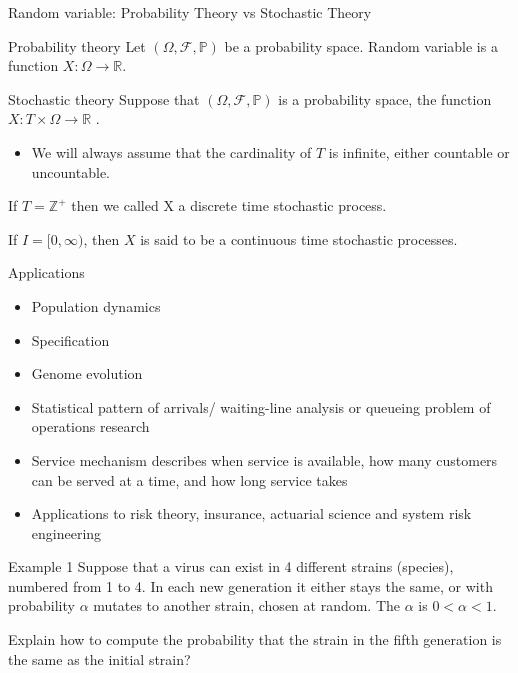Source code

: \documentclass[12pt,ignorenonframetext,]{beamer}
\providecommand{\tightlist}{%
  \setlength{\itemsep}{0pt}\setlength{\parskip}{0pt}}
\begin{document}
\begin{frame}{Random variable: Probability Theory vs Stochastic Theory}
\protect\hypertarget{random-variable-probability-theory-vs-stochastic-theory}{}
\begin{block}{Probability theory}
\protect\hypertarget{probability-theory}{}
Let \((\Omega, \mathscr{F}, \mathbb{P})\) be a probability space. Random
variable is a function \(X: \Omega \rightarrow \mathbb{R}\).
\end{block}

\begin{block}{Stochastic theory}
\protect\hypertarget{stochastic-theory}{}
Suppose that \((\Omega, \mathscr{F}, \mathbb{P})\) is a probability
space, the function \(X: T \times \Omega \rightarrow \mathbb{R}\) .

\begin{itemize}
\tightlist
\item
  We will always assume that the cardinality of \(T\) is infinite,
  either countable or uncountable.
\end{itemize}

If \(T=\mathbb{Z}^+\) then we called X a discrete time stochastic
process.

If \(I = [0,\infty)\), then \(X\) is said to be a continuous time
stochastic processes.
\end{block}
\end{frame}

\begin{frame}{Applications}
\protect\hypertarget{applications}{}
\begin{itemize}
\item
  Population dynamics
\item
  Specification
\item
  Genome evolution
\item
  Statistical pattern of arrivals/ waiting-line analysis or queueing
  problem of operations research
\item
  Service mechanism describes when service is available, how many
  customers can be served at a time, and how long service takes
\item
  Applications to risk theory, insurance, actuarial science and system
  risk engineering
\end{itemize}
\end{frame}

\begin{frame}{Example 1}
\protect\hypertarget{example-1}{}
Suppose that a virus can exist in 4 different strains (species),
numbered from 1 to 4. In each new generation it either stays the same,
or with probability \(\alpha\) mutates to another strain, chosen at
random. The \(\alpha\) is \(0 < \alpha < 1\).

Explain how to compute the probability that the strain in the fifth
generation is the same as the initial strain?
\end{frame}
\end{document}
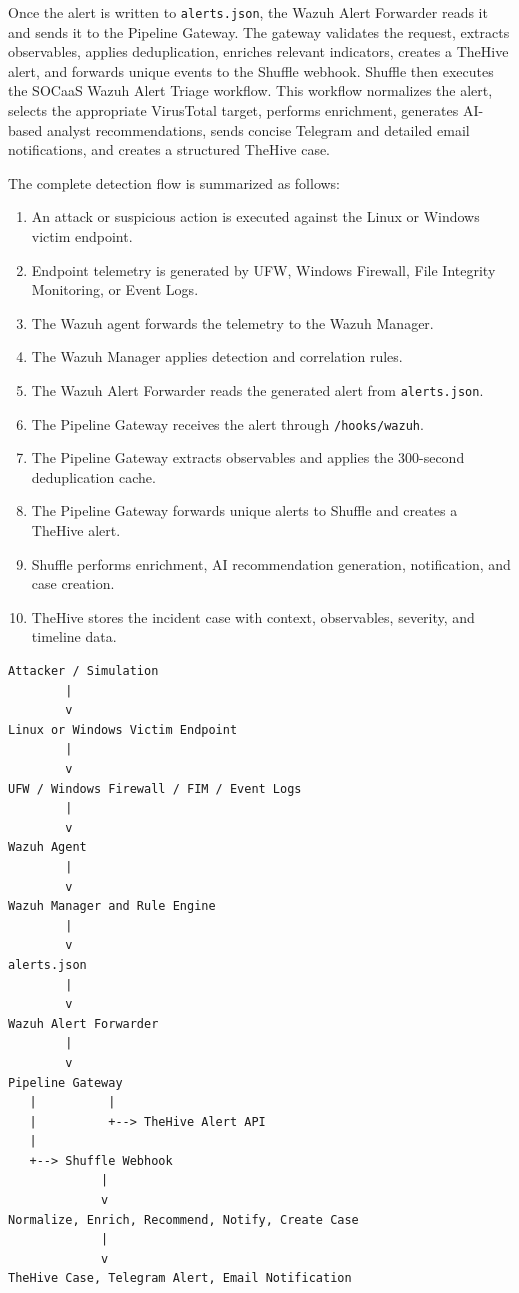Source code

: Once the alert is written to \texttt{alerts.json}, the Wazuh Alert Forwarder reads it and sends it to the Pipeline Gateway. The gateway validates the request, extracts observables, applies deduplication, enriches relevant indicators, creates a TheHive alert, and forwards unique events to the Shuffle webhook. Shuffle then executes the SOCaaS Wazuh Alert Triage workflow. This workflow normalizes the alert, selects the appropriate VirusTotal target, performs enrichment, generates AI-based analyst recommendations, sends concise Telegram and detailed email notifications, and creates a structured TheHive case.

The complete detection flow is summarized as follows:

\begin{enumerate}
    \item An attack or suspicious action is executed against the Linux or Windows victim endpoint.
    \item Endpoint telemetry is generated by UFW, Windows Firewall, File Integrity Monitoring, or Event Logs.
    \item The Wazuh agent forwards the telemetry to the Wazuh Manager.
    \item The Wazuh Manager applies detection and correlation rules.
    \item The Wazuh Alert Forwarder reads the generated alert from \texttt{alerts.json}.
    \item The Pipeline Gateway receives the alert through \texttt{/hooks/wazuh}.
    \item The Pipeline Gateway extracts observables and applies the 300-second deduplication cache.
    \item The Pipeline Gateway forwards unique alerts to Shuffle and creates a TheHive alert.
    \item Shuffle performs enrichment, AI recommendation generation, notification, and case creation.
    \item TheHive stores the incident case with context, observables, severity, and timeline data.
\end{enumerate}

\begin{verbatim}
Attacker / Simulation
        |
        v
Linux or Windows Victim Endpoint
        |
        v
UFW / Windows Firewall / FIM / Event Logs
        |
        v
Wazuh Agent
        |
        v
Wazuh Manager and Rule Engine
        |
        v
alerts.json
        |
        v
Wazuh Alert Forwarder
        |
        v
Pipeline Gateway
   |          |
   |          +--> TheHive Alert API
   |
   +--> Shuffle Webhook
             |
             v
Normalize, Enrich, Recommend, Notify, Create Case
             |
             v
TheHive Case, Telegram Alert, Email Notification
\end{verbatim}

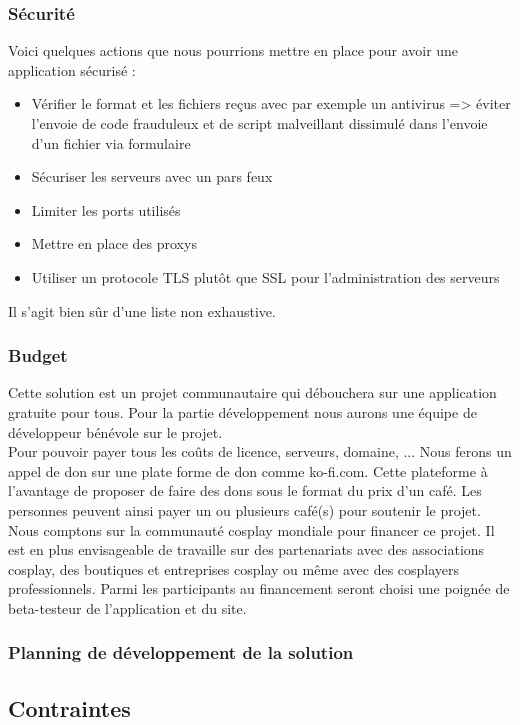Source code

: \documentclass[a4paper,12pt]{article}
\begin{document}
\subsubsection{Sécurité}
Voici quelques actions que nous pourrions mettre en place pour avoir une application sécurisé : 
\begin{itemize}
    \item Vérifier le format et les fichiers reçus avec par exemple un antivirus => éviter l'envoie de code frauduleux et de script malveillant dissimulé dans l'envoie d'un fichier via formulaire 
    \item Sécuriser les serveurs avec un pars feux 
    \item Limiter les ports utilisés
    \item Mettre en place des proxys
    \item Utiliser un protocole TLS plutôt que SSL pour l'administration des serveurs
\end{itemize}
Il s'agit bien sûr d'une liste non exhaustive. 

\subsubsection{Budget}
Cette solution est un projet communautaire qui débouchera sur une application gratuite pour tous. Pour la partie développement nous aurons une équipe de développeur bénévole sur le projet. \\
Pour pouvoir payer tous les coûts de licence, serveurs, domaine, ... Nous ferons un appel de don sur une plate forme de don comme ko-fi.com. Cette plateforme à l'avantage de proposer de faire des dons sous le format du prix d'un café. Les personnes peuvent ainsi payer un ou plusieurs café(s) pour soutenir le projet. Nous comptons sur la communauté cosplay mondiale pour financer ce projet. Il est en plus envisageable de travaille sur des partenariats avec des associations cosplay, des boutiques et entreprises cosplay ou même avec des cosplayers professionnels. 
Parmi les participants au financement seront choisi une poignée de beta-testeur de l'application et du site. 

\subsubsection{Planning de développement de la solution}

\subsection{Contraintes}
\end{document}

* EXERCISE REQUIREMENTS *
Going by the entries above, repeat exactly the lines that start at the line with "random. The \(\alpha\) is \(0 < \alpha < 1\)." and go on through the line with "and case creation.". Pictures are not part of the copy.

* REPLY TO THE EXERCISE *
random. The \(\alpha\) is \(0 < \alpha < 1\).

Explain how to compute the probability that the strain in the fifth
generation is the same as the initial strain?
\end{frame}
\end{document}
Source code

: Once the alert is written to \texttt{alerts.json}, the Wazuh Alert Forwarder reads it and sends it to the Pipeline Gateway. The gateway validates the request, extracts observables, applies deduplication, enriches relevant indicators, creates a TheHive alert, and forwards unique events to the Shuffle webhook. Shuffle then executes the SOCaaS Wazuh Alert Triage workflow. This workflow normalizes the alert, selects the appropriate VirusTotal target, performs enrichment, generates AI-based analyst recommendations, sends concise Telegram and detailed email notifications, and creates a structured TheHive case.

The complete detection flow is summarized as follows:

\begin{enumerate}
    \item An attack or suspicious action is executed against the Linux or Windows victim endpoint.
    \item Endpoint telemetry is generated by UFW, Windows Firewall, File Integrity Monitoring, or Event Logs.
    \item The Wazuh agent forwards the telemetry to the Wazuh Manager.
    \item The Wazuh Manager applies detection and correlation rules.
    \item The Wazuh Alert Forwarder reads the generated alert from \texttt{alerts.json}.
    \item The Pipeline Gateway receives the alert through \texttt{/hooks/wazuh}.
    \item The Pipeline Gateway extracts observables and applies the 300-second deduplication cache.
    \item The Pipeline Gateway forwards unique alerts to Shuffle and creates a TheHive alert.
    \item Shuffle performs enrichment, AI recommendation generation, notification, and case creation.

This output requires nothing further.